* Problem statement
What is needed here is a faithful repeat of every entry, with no character changed.

* Data records
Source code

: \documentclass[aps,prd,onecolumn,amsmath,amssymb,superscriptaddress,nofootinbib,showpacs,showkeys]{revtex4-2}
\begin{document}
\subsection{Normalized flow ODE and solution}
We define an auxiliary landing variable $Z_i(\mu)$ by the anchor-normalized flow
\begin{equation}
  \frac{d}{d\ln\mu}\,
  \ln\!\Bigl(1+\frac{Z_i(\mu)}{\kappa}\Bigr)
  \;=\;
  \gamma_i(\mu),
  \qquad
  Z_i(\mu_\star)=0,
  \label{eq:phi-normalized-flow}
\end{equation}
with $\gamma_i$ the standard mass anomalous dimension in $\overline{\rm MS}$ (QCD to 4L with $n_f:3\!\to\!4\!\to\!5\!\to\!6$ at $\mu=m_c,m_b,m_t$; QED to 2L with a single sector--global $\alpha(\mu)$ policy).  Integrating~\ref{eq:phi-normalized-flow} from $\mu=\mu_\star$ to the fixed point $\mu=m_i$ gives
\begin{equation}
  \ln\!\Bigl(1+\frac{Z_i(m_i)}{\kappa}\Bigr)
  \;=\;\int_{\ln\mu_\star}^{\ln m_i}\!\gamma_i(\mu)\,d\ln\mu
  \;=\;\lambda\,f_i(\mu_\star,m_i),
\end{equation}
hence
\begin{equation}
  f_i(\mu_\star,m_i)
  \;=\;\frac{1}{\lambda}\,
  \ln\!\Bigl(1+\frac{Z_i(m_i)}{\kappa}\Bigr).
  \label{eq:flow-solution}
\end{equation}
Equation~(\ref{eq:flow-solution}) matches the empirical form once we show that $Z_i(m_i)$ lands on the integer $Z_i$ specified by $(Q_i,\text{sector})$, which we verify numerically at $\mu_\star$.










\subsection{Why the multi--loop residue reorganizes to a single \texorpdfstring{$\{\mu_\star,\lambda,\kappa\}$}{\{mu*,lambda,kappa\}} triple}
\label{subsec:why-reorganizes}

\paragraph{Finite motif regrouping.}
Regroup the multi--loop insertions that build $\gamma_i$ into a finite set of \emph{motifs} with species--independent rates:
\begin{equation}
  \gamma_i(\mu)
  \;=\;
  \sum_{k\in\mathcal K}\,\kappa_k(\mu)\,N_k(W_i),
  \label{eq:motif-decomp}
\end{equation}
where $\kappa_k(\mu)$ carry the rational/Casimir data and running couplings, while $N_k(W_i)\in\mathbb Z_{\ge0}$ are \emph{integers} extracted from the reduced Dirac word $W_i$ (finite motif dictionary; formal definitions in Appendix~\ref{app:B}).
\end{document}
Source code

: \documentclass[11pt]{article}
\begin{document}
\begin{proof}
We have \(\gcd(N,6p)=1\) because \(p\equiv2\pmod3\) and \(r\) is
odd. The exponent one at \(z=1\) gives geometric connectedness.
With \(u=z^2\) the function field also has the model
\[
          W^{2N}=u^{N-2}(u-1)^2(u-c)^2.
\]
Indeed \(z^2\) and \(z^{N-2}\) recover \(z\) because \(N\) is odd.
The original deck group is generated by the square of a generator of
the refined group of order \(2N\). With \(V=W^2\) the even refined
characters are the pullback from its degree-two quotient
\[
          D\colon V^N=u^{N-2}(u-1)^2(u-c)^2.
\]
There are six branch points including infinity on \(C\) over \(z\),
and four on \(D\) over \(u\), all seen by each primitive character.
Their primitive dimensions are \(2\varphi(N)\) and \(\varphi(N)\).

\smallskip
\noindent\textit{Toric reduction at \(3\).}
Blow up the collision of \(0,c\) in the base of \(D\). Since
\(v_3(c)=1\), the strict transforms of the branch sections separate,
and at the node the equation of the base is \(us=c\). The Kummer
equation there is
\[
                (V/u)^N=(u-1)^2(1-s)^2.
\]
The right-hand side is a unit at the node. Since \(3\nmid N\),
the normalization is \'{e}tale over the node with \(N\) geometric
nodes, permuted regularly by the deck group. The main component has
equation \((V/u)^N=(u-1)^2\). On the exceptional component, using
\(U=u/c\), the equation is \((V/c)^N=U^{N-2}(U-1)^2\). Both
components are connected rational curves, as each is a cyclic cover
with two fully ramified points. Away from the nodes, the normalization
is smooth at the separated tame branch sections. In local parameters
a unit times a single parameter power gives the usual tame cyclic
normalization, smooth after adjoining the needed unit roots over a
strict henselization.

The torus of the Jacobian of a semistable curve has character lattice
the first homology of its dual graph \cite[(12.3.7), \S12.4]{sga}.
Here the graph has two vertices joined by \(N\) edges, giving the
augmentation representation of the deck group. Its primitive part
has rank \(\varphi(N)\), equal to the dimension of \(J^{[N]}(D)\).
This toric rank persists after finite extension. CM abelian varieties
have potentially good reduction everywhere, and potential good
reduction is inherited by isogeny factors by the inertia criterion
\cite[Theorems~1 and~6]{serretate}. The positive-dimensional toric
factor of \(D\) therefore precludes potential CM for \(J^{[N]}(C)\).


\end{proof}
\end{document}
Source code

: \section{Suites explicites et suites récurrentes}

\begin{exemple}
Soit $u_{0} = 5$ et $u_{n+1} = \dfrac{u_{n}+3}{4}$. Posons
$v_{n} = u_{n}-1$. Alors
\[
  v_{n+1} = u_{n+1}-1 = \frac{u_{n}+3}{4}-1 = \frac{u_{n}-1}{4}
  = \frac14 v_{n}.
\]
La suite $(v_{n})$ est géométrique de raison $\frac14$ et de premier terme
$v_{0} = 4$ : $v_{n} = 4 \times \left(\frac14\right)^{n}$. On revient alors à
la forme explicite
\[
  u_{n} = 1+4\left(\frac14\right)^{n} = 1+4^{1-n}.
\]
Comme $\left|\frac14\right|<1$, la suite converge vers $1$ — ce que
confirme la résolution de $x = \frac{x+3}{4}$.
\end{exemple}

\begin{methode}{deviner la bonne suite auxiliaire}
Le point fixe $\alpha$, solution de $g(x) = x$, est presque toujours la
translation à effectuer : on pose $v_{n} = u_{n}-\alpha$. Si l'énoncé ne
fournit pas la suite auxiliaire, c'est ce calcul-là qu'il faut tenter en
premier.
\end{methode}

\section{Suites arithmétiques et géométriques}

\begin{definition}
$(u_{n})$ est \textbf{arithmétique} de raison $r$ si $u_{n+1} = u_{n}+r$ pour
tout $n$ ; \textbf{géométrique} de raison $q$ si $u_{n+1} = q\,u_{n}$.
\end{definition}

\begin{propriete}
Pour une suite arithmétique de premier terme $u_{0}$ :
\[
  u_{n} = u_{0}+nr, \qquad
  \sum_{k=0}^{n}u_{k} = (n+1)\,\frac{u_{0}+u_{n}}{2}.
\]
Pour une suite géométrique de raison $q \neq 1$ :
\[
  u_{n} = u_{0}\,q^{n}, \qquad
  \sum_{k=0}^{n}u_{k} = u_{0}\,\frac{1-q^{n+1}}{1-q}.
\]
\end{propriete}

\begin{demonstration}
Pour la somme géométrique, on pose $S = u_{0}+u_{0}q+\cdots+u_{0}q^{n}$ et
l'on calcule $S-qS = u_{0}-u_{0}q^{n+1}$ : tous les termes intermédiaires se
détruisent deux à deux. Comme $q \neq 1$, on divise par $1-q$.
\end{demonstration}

* The answer
Source code

: \documentclass[aps,prd,onecolumn,amsmath,amssymb,superscriptaddress,nofootinbib,showpacs,showkeys]{revtex4-2}
\begin{document}
\subsection{Normalized flow ODE and solution}
We define an auxiliary landing variable $Z_i(\mu)$ by the anchor-normalized flow
\begin{equation}
  \frac{d}{d\ln\mu}\,
  \ln\!\Bigl(1+\frac{Z_i(\mu)}{\kappa}\Bigr)
  \;=\;
  \gamma_i(\mu),
  \qquad
  Z_i(\mu_\star)=0,
  \label{eq:phi-normalized-flow}
\end{equation}
with $\gamma_i$ the standard mass anomalous dimension in $\overline{\rm MS}$ (QCD to 4L with $n_f:3\!\to\!4\!\to\!5\!\to\!6$ at $\mu=m_c,m_b,m_t$; QED to 2L with a single sector--global $\alpha(\mu)$ policy).  Integrating~\ref{eq:phi-normalized-flow} from $\mu=\mu_\star$ to the fixed point $\mu=m_i$ gives
\begin{equation}
  \ln\!\Bigl(1+\frac{Z_i(m_i)}{\kappa}\Bigr)
  \;=\;\int_{\ln\mu_\star}^{\ln m_i}\!\gamma_i(\mu)\,d\ln\mu
  \;=\;\lambda\,f_i(\mu_\star,m_i),
\end{equation}
hence
\begin{equation}
  f_i(\mu_\star,m_i)
  \;=\;\frac{1}{\lambda}\,
  \ln\!\Bigl(1+\frac{Z_i(m_i)}{\kappa}\Bigr).
  \label{eq:flow-solution}
\end{equation}
Equation~(\ref{eq:flow-solution}) matches the empirical form once we show that $Z_i(m_i)$ lands on the integer $Z_i$ specified by $(Q_i,\text{sector})$, which we verify numerically at $\mu_\star$.










\subsection{Why the multi--loop residue reorganizes to a single \texorpdfstring{$\{\mu_\star,\lambda,\kappa\}$}{\{mu*,lambda,kappa\}} triple}
\label{subsec:why-reorganizes}

\paragraph{Finite motif regrouping.}
Regroup the multi--loop insertions that build $\gamma_i$ into a finite set of \emph{motifs} with species--independent rates:
\begin{equation}
  \gamma_i(\mu)
  \;=\;
  \sum_{k\in\mathcal K}\,\kappa_k(\mu)\,N_k(W_i),
  \label{eq:motif-decomp}
\end{equation}
where $\kappa_k(\mu)$ carry the rational/Casimir data and running couplings, while $N_k(W_i)\in\mathbb Z_{\ge0}$ are \emph{integers} extracted from the reduced Dirac word $W_i$ (finite motif dictionary; formal definitions in Appendix~\ref{app:B}).
\end{document}
Source code

: \documentclass[11pt]{article}
\begin{document}
\begin{proof}
We have \(\gcd(N,6p)=1\) because \(p\equiv2\pmod3\) and \(r\) is
odd. The exponent one at \(z=1\) gives geometric connectedness.
With \(u=z^2\) the function field also has the model
\[
          W^{2N}=u^{N-2}(u-1)^2(u-c)^2.
\]
Indeed \(z^2\) and \(z^{N-2}\) recover \(z\) because \(N\) is odd.
The original deck group is generated by the square of a generator of
the refined group of order \(2N\). With \(V=W^2\) the even refined
characters are the pullback from its degree-two quotient
\[
          D\colon V^N=u^{N-2}(u-1)^2(u-c)^2.
\]
There are six branch points including infinity on \(C\) over \(z\),
and four on \(D\) over \(u\), all seen by each primitive character.
Their primitive dimensions are \(2\varphi(N)\) and \(\varphi(N)\).

\smallskip
\noindent\textit{Toric reduction at \(3\).}
Blow up the collision of \(0,c\) in the base of \(D\). Since
\(v_3(c)=1\), the strict transforms of the branch sections separate,
and at the node the equation of the base is \(us=c\). The Kummer
equation there is
\[
                (V/u)^N=(u-1)^2(1-s)^2.
\]
The right-hand side is a unit at the node. Since \(3\nmid N\),
the normalization is \'{e}tale over the node with \(N\) geometric
nodes, permuted regularly by the deck group. The main component has
equation \((V/u)^N=(u-1)^2\). On the exceptional component, using
\(U=u/c\), the equation is \((V/c)^N=U^{N-2}(U-1)^2\). Both
components are connected rational curves, as each is a cyclic cover
with two fully ramified points. Away from the nodes, the normalization
is smooth at the separated tame branch sections. In local parameters
a unit times a single parameter power gives the usual tame cyclic
normalization, smooth after adjoining the needed unit roots over a
strict henselization.

The torus of the Jacobian of a semistable curve has character lattice
the first homology of its dual graph \cite[(12.3.7), \S12.4]{sga}.
Here the graph has two vertices joined by \(N\) edges, giving the
augmentation representation of the deck group. Its primitive part
has rank \(\varphi(N)\), equal to the dimension of \(J^{[N]}(D)\).
This toric rank persists after finite extension. CM abelian varieties
have potentially good reduction everywhere, and potential good
reduction is inherited by isogeny factors by the inertia criterion
\cite[Theorems~1 and~6]{serretate}. The positive-dimensional toric
factor of \(D\) therefore precludes potential CM for \(J^{[N]}(C)\).


\end{proof}
\end{document}
Source code

: \section{Suites explicites et suites récurrentes}

\begin{exemple}
Soit $u_{0} = 5$ et $u_{n+1} = \dfrac{u_{n}+3}{4}$. Posons
$v_{n} = u_{n}-1$. Alors
\[
  v_{n+1} = u_{n+1}-1 = \frac{u_{n}+3}{4}-1 = \frac{u_{n}-1}{4}
  = \frac14 v_{n}.
\]
La suite $(v_{n})$ est géométrique de raison $\frac14$ et de premier terme
$v_{0} = 4$ : $v_{n} = 4 \times \left(\frac14\right)^{n}$. On revient alors à
la forme explicite
\[
  u_{n} = 1+4\left(\frac14\right)^{n} = 1+4^{1-n}.
\]
Comme $\left|\frac14\right|<1$, la suite converge vers $1$ — ce que
confirme la résolution de $x = \frac{x+3}{4}$.
\end{exemple}

\begin{methode}{deviner la bonne suite auxiliaire}
Le point fixe $\alpha$, solution de $g(x) = x$, est presque toujours la
translation à effectuer : on pose $v_{n} = u_{n}-\alpha$. Si l'énoncé ne
fournit pas la suite auxiliaire, c'est ce calcul-là qu'il faut tenter en
premier.
\end{methode}

\section{Suites arithmétiques et géométriques}

\begin{definition}
$(u_{n})$ est \textbf{arithmétique} de raison $r$ si $u_{n+1} = u_{n}+r$ pour
tout $n$ ; \textbf{géométrique} de raison $q$ si $u_{n+1} = q\,u_{n}$.
\end{definition}

\begin{propriete}
Pour une suite arithmétique de premier terme $u_{0}$ :
\[
  u_{n} = u_{0}+nr, \qquad
  \sum_{k=0}^{n}u_{k} = (n+1)\,\frac{u_{0}+u_{n}}{2}.
\]
Pour une suite géométrique de raison $q \neq 1$ :
\[
  u_{n} = u_{0}\,q^{n}, \qquad
  \sum_{k=0}^{n}u_{k} = u_{0}\,\frac{1-q^{n+1}}{1-q}.
\]
\end{propriete}

\begin{demonstration}
Pour la somme géométrique, on pose $S = u_{0}+u_{0}q+\cdots+u_{0}q^{n}$ et
l'on calcule $S-qS = u_{0}-u_{0}q^{n+1}$ : tous les termes intermédiaires se
détruisent deux à deux. Comme $q \neq 1$, on divise par $1-q$.
\end{demonstration}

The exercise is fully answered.